Alors qu’à Bakou, au sommet sur le climat, on cherche désespérément des solutions contre le réchauffement climatique, le gouvernement suédois a brusquement freiné l'expansion de l'énergie éolienne verte. Il a décidé de suspendre 13 des 14 grands projets éoliens prévus en mer Baltique. La raison en est des préoccupations de sécurité: l'armée suédoise a fait remarquer que les installations éoliennes en mer pourraient perturber la surveillance radar et les capteurs sous-marins.
Cela mettrait en péril la sécurité de la mer Baltique, a expliqué le ministre de la Défense, Pal Jonson, car des missiles ainsi que des sous-marins seraient plus difficiles à détecter, et des systèmes de défense comme les missiles anti-aériens Patriot pourraient être moins efficaces.
Les projets éoliens, en particulier dans la partie orientale de la mer Baltique, pourraient donc avoir des «conséquences inacceptables» pour la défense du pays, en particulier compte tenu de la politique agressive du Kremlin et du fait que l'enclave russe fortement militarisée de Kaliningrad n'est qu'à 300 kilomètres de la côte suédoise.
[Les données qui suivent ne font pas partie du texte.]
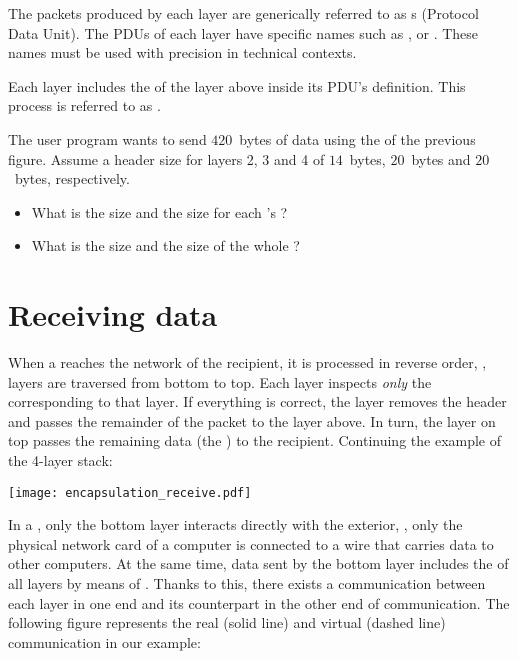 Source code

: The packets produced by each layer are generically referred to as s (Protocol Data Unit).
The PDUs of each layer have specific names such as ,  or .
These names must be used with precision in technical contexts.

Each layer includes the  of the layer above inside its PDU's  definition.
This process is referred to as .

\begin{exercise}

The user program wants to send $420$~bytes of data using the  of the previous figure.
Assume a header size for layers 2, 3 and 4 of $14$~bytes, $20$~bytes and $20$~bytes, respectively.
\begin{itemize}
    \item What is the  size and the  size for each 's ?
    \item What is the  size and the  size of the whole ?
\end{itemize}
\end{exercise}

\section{Receiving data}

When a  reaches the network  of the recipient, it is processed in reverse order,
\ie, layers are traversed from bottom to top. Each layer inspects \textit{only} the  corresponding to that layer.
If everything is correct, the layer removes the header and passes the remainder of the packet to the layer above.
In turn, the layer on top passes the remaining data (the ) to the recipient.
Continuing the example of the 4-layer stack:

\begin{center}
\texttt{[image: encapsulation\_receive.pdf]}
\end{center}


In a , only the bottom layer interacts directly with the exterior,
\eg, only the physical network card of a computer is connected to a wire that carries data to other computers.
% 
At the same time, data sent by the bottom layer includes the  of all layers
by means of .
% 
Thanks to this, there exists a  communication between each layer in one end and its counterpart in the other 
end of communication. The following figure represents the real (solid line) and virtual (dashed line) communication 
in our example:

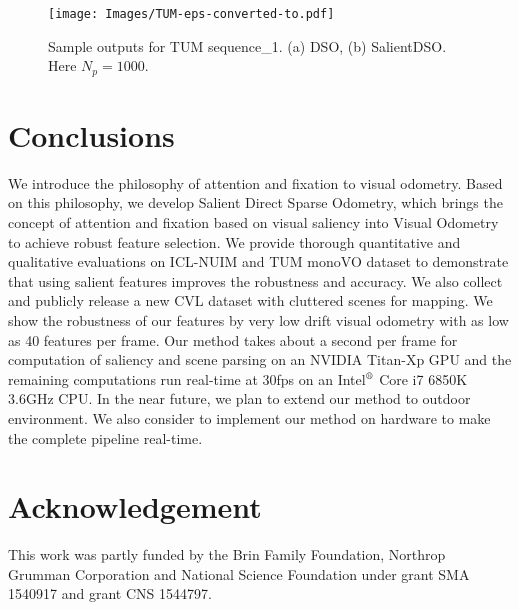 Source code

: \documentclass[letterpaper, 10 pt, conference]{ieeeconf}  %
\begin{document}
\begin{figure}[t!]
    \centering
    \texttt{[image: Images/TUM-eps-converted-to.pdf]}
    \caption{Sample outputs for TUM sequence\_1. (a) DSO, (b) SalientDSO. Here $N_p=1000$.}
    \label{fig:TUM}
\end{figure}

\section{Conclusions}
\label{sec:Conc}
We introduce the philosophy of attention and fixation to visual odometry. Based on this philosophy, we develop Salient Direct Sparse Odometry, which brings the concept of attention and fixation based on visual saliency into Visual Odometry to achieve robust feature selection. We provide thorough quantitative and qualitative evaluations on ICL-NUIM and TUM monoVO dataset to demonstrate that using salient features improves the robustness and accuracy. We also collect and publicly release a new CVL dataset with cluttered scenes for mapping. We show the robustness of our features by very low drift visual odometry with as low as 40 features per frame. Our method takes about a second per frame for computation of saliency and scene parsing on an NVIDIA Titan-Xp GPU and the remaining computations run real-time at 30fps on an Intel$^\text{\textregistered}$ Core i7 6850K 3.6GHz CPU. In the near future, we plan to extend our method to outdoor environment. We also consider to implement our method on hardware to make the complete pipeline real-time.

\section*{Acknowledgement}
This work was partly funded by the Brin Family Foundation, Northrop Grumman Corporation and National Science Foundation under grant SMA 1540917 and grant CNS 1544797. 


\end{document}
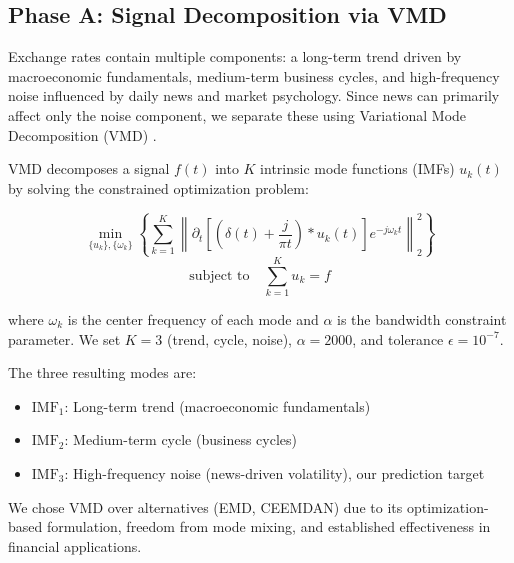 \documentclass[11pt]{article}
\begin{document}
\subsection{Phase A: Signal Decomposition via VMD}

Exchange rates contain multiple components: a long-term trend driven by macroeconomic fundamentals, medium-term business cycles, and high-frequency noise influenced by daily news and market psychology. Since news can primarily affect only the noise component, we separate these using Variational Mode Decomposition (VMD) \citep{dragomiretskiy2014}.

VMD decomposes a signal $f(t)$ into $K$ intrinsic mode functions (IMFs) $u_k(t)$ by solving the constrained optimization problem:

\begin{equation}
\min_{\{u_k\},\{\omega_k\}} \left\{ \sum_{k=1}^{K} \left\| \partial_t \left[ \left( \delta(t) + \frac{j}{\pi t} \right) * u_k(t) \right] e^{-j\omega_k t} \right\|_2^2 \right\}
\end{equation}
\begin{equation}
\text{subject to} \quad \sum_{k=1}^{K} u_k = f
\end{equation}

where $\omega_k$ is the center frequency of each mode and $\alpha$ is the bandwidth constraint parameter. We set $K=3$ (trend, cycle, noise), $\alpha=2000$, and tolerance $\epsilon=10^{-7}$.

The three resulting modes are:
\begin{itemize}
    \item $\text{IMF}_1$: Long-term trend (macroeconomic fundamentals)
    \item $\text{IMF}_2$: Medium-term cycle (business cycles)  
    \item $\text{IMF}_3$: High-frequency noise (news-driven volatility), our prediction target
\end{itemize}

We chose VMD over alternatives (EMD, CEEMDAN) due to its optimization-based formulation, freedom from mode mixing, and established effectiveness in financial applications.
\end{document}
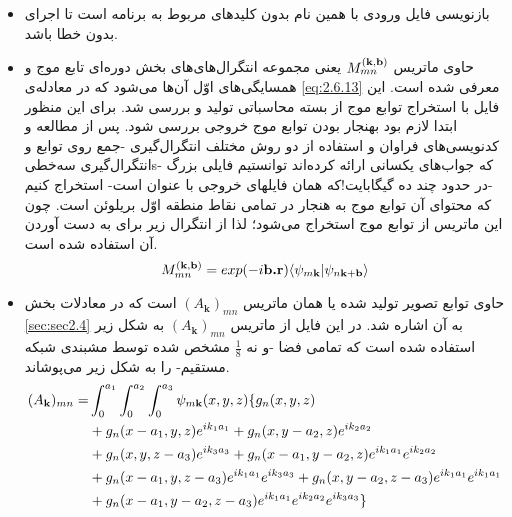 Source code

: \begin{itemize}
 \item{}
 بازنویسی فایل ورودی با همین نام بدون کلید‌های مربوط به برنامه  است تا اجرای  بدون خطا باشد.
 \item{}
 حاوی ماتریس $M_{mn}^{(\bf{k,b})}$ یعنی مجموعه انتگرال‌های‌های بخش دوره‌ای تابع موج و همسایگی‌های اوّل آن‌ها 
می‌شود که در معادله‌ی \ref{eq:2.6.13} معرفی شده است. این فایل با استخراج توابع موج از بسته محاسباتی  تولید و بررسی شد. برای این منظور ابتدا لازم بود 
بهنجار بودن توابع موج خروجی  بررسی شود. پس از مطالعه و کدنویسی‌های فراوان و استفاده از دو روش مختلف انتگرال‌گیری -جمع روی توابع و \glspl{انتگرال‌گیری 
سه‌خطی}\cite{trilinear}- که جواب‌های یکسانی ارائه کرده‌اند توانستیم فایلی بزرگ -در حدود چند ده گیگابایت!که همان فایلهای خروجی   با عنوان 
است- استخراج کنیم که محتوای آن توابع موج به هنجار در تمامی نقاط منطقه اوّل بریلوئن است. چون این ماتریس از توابع موج استخراج می‌شود؛ لذا از انتگرال زیر برای به 
دست آوردن آن استفاده شده است.\cite{Marzari1997}
  \begin{equation}
 M_{mn}^{(\bf{k,b})}=exp(-i\textbf{b.r})\langle\psi_{m{\bf k}}|\psi_{n{\bf k}+{\bf b}}\rangle
 \end{equation}
 \item{}
 حاوی توابع تصویر تولید شده یا همان ماتریس $(A_{\mathbf{k}})_{mn}$ است که در معادلات بخش \ref{sec:sec2.4} به آن اشاره شد. در این فایل از ماتریس  
$(A_{\mathbf{k}})_{mn}$ 
به شکل زیر استفاده شده است که تمامی فضا -و نه $\frac{1}{8}$ مشخص شده توسط مشبندی شبکه مستقیم- را به شکل زیر می‌پوشاند.
 \begin{align}\label{eq:4.3.3}
  (A_{{\mathbf k}})_{mn}=& \int_{0}^{a_{1}}\int_{0}^{a_{2}}\int_{0}^{a_{3}}\psi_{m{\bf k}}(x,y,z) \{ g_{n}(x,y,z)\nonumber\\
  & +  g_{n}(x-a_{1},y,z)e^{ik_{1}a_{1}}  +  g_{n}(x,y-a_{2},z)e^{ik_{2}a_{2}}\nonumber\\
  &  +  g_{n}(x,y,z-a_{3})e^{ik_{3}a_{3}}  +  g_{n}(x-a_{1},y-a_{2},z)e^{ik_{1}a_{1}}e^{ik_{2}a_{2}}\nonumber\\
  &  +  g_{n}(x-a_{1},y,z-a_{3})e^{ik_{1}a_{1}}e^{ik_{3}a_{3}}+  g_{n}(x,y-a_{2},z-a_{3})e^{ik_{1}a_{1}}e^{ik_{1}a_{1}}\nonumber\\
  &  +  g_{n}(x-a_{1},y-a_{2},z-a_{3})e^{ik_{1}a_{1}}e^{ik_{2}a_{2}}e^{ik_{3}a_{3}} \}
 \end{align}

\end{itemize}
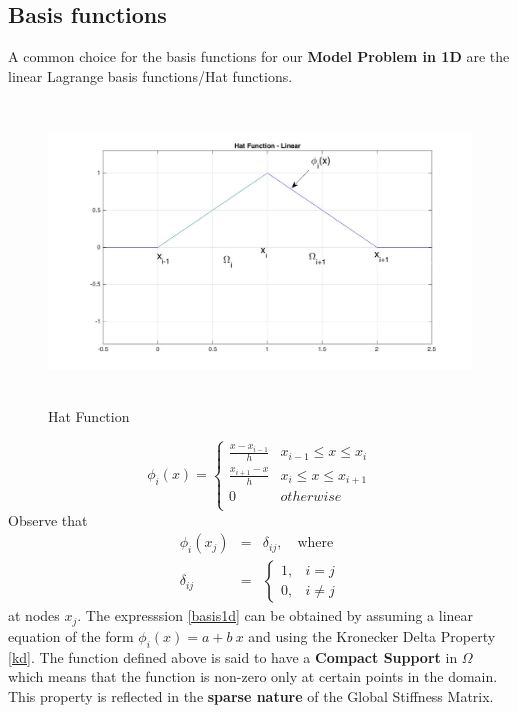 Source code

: \subsection{Basis functions}
A common choice for the basis functions for our \textbf{Model Problem in 1D} are the linear Lagrange basis functions/Hat functions.
\begin{figure}[h]
	\centering
	\includegraphics[width=12cm,height=8cm]{images/hat.jpg}
	\caption{Hat Function}
\end{figure}
\begin{equation}
\phi_i(x) = \left\{
\begin{array}{ll}
\frac{x-x_{i-1}}{h} & x_{i-1}\leq x\leq x_i \\
\frac{x_{i+1}-x}{h} & x_i\leq x\leq x_{i+1} \\
0 & otherwise\\
\end{array} 
\right. \label{basis1d}
\end{equation}
Observe that  
\begin{eqnarray}
\phi_i(x_j) &=& \delta_{ij}, \quad \text{where} \label{kd}\\
\delta_{ij} &=& \left\{ 
\begin{array}{ll}
1, & i=j\\
0, & i\ne j	
\end{array}
\right.
\end{eqnarray}
at nodes $x_j$. The expresssion \ref{basis1d} can be obtained by assuming a linear equation of the form $\phi_i(x) = a+b\ x$ and using the Kronecker Delta Property \ref{kd}. The function defined above is said to have a \textbf{Compact Support} in $\Omega$ which means that the function is non-zero only at certain points in the domain. This property is reflected in the \textbf{sparse nature} of the Global Stiffness Matrix.\\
L'armée a expliqué que les parcs éoliens pourraient entraver la surveillance radar au point qu’un missile de croisière lancé en direction de la Suède pourrait être détecté une minute plus tard que d’habitude. Le problème de l'interférence causée par les éoliennes concerne de vastes zones de la mer Baltique, ce qui rend impossible de simplement déplacer ces parcs ailleurs.
La décision du gouvernement de droite met non seulement en doute l'engagement climatique de la Suède, mais aussi sa sécurité énergétique: les installations prévues auraient pu produire plus de 140 térawattheures d’électricité verte, soit autant que la consommation annuelle de la Suède et l’équivalent de la production d’environ 20 réacteurs nucléaires.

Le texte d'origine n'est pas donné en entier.